TASK GOAL: Pick out and copy every line below that has the word "some".

[RECORDS SUPPLIED — start]

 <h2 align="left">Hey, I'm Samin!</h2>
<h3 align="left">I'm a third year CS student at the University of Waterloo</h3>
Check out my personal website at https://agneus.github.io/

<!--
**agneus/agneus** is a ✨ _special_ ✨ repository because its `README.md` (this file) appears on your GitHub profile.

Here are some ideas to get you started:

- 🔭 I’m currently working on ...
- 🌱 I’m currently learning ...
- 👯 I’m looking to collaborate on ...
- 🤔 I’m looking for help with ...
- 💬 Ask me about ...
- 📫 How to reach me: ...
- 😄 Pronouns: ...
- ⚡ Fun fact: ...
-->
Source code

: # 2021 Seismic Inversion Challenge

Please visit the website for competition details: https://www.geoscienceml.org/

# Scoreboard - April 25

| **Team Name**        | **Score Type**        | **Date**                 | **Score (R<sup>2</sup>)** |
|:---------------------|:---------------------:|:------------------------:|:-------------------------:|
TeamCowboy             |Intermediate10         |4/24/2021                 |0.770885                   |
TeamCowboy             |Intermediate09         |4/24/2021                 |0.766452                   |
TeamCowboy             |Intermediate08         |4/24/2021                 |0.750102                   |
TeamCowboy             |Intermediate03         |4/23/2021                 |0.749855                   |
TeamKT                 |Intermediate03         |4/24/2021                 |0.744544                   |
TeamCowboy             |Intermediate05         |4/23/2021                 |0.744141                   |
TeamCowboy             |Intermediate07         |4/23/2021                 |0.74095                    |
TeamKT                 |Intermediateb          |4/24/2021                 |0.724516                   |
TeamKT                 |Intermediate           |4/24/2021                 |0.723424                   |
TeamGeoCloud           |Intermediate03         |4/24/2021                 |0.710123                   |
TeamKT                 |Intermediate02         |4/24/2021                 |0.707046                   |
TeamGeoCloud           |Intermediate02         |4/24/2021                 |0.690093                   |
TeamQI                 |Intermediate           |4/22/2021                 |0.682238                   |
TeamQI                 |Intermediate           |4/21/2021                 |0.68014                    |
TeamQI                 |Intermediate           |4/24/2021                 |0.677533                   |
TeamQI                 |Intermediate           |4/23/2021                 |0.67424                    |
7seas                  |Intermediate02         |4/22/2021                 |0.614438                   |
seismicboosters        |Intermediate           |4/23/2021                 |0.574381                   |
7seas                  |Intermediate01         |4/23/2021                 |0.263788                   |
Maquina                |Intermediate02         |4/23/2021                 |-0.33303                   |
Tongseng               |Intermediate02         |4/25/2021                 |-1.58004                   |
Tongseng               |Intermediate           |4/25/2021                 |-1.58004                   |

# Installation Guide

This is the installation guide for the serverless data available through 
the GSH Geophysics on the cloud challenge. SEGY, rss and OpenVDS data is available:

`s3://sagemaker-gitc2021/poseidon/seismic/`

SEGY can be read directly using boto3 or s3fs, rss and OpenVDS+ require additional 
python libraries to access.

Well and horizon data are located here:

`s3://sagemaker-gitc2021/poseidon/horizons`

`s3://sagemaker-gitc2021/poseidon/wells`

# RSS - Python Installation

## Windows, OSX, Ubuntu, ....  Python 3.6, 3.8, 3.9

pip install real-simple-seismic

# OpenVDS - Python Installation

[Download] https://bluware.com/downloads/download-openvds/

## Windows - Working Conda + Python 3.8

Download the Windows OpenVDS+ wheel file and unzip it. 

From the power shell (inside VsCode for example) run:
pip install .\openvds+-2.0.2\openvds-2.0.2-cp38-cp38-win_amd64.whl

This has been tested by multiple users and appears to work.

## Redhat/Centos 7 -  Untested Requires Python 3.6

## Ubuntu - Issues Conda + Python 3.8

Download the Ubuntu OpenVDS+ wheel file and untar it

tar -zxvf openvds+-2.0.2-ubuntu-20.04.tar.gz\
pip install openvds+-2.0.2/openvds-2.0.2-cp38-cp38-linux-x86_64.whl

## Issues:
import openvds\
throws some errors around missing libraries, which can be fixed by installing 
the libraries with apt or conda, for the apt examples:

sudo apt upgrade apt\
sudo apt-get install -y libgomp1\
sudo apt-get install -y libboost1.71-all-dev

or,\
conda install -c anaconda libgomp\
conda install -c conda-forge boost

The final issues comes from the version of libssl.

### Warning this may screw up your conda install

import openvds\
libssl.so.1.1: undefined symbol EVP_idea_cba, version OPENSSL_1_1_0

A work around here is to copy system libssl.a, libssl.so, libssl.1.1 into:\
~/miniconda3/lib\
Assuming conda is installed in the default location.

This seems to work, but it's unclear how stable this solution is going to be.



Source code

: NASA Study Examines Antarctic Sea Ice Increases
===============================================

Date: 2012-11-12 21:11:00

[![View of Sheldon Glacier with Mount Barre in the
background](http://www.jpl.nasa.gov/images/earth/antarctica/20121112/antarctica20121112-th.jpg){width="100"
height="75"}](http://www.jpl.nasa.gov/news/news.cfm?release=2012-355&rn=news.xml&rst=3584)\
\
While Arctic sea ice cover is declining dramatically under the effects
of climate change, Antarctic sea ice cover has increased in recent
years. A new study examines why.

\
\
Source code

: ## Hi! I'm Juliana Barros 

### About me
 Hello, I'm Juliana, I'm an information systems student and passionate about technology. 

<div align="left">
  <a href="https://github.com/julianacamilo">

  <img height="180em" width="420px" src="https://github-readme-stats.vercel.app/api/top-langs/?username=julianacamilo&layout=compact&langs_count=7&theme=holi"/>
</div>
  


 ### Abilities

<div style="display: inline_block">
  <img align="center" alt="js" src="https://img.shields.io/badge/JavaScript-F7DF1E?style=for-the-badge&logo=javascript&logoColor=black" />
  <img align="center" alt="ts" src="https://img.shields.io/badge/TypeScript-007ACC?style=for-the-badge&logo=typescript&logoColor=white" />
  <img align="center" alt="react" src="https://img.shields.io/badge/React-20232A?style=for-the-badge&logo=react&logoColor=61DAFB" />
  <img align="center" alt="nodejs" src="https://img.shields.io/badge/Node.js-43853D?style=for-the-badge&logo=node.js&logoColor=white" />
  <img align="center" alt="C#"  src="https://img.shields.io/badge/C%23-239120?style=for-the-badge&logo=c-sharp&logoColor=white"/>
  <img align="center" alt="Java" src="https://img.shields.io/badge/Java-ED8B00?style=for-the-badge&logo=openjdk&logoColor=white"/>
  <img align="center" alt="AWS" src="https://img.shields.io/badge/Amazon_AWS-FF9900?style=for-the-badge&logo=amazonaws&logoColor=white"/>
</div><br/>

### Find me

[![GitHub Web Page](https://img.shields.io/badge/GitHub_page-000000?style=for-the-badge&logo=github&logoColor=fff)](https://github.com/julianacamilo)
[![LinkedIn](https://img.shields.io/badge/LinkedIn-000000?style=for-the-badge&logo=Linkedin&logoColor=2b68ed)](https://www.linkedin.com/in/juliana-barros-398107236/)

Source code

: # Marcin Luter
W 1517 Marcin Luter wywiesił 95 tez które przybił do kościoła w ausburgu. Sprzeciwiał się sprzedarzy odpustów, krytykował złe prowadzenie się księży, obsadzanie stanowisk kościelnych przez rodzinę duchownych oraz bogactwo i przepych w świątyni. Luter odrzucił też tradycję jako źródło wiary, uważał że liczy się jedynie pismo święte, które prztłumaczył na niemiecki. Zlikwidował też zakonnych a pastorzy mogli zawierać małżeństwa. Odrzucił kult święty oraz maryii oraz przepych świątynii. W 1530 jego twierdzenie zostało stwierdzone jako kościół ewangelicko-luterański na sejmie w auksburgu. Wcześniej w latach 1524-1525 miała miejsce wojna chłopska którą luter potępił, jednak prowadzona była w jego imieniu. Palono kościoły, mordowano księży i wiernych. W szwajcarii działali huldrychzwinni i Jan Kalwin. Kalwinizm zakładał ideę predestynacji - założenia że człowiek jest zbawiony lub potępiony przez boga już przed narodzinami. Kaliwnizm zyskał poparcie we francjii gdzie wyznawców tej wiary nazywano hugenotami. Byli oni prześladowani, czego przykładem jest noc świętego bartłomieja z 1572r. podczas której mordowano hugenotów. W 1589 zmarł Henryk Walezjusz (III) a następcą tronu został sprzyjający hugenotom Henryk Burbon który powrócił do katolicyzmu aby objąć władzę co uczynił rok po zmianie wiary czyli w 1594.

[RECORDS SUPPLIED — finish]

ANSWER BOX:
Here are some ideas to get you started:
throws some errors around missing libraries, which can be fixed by installing 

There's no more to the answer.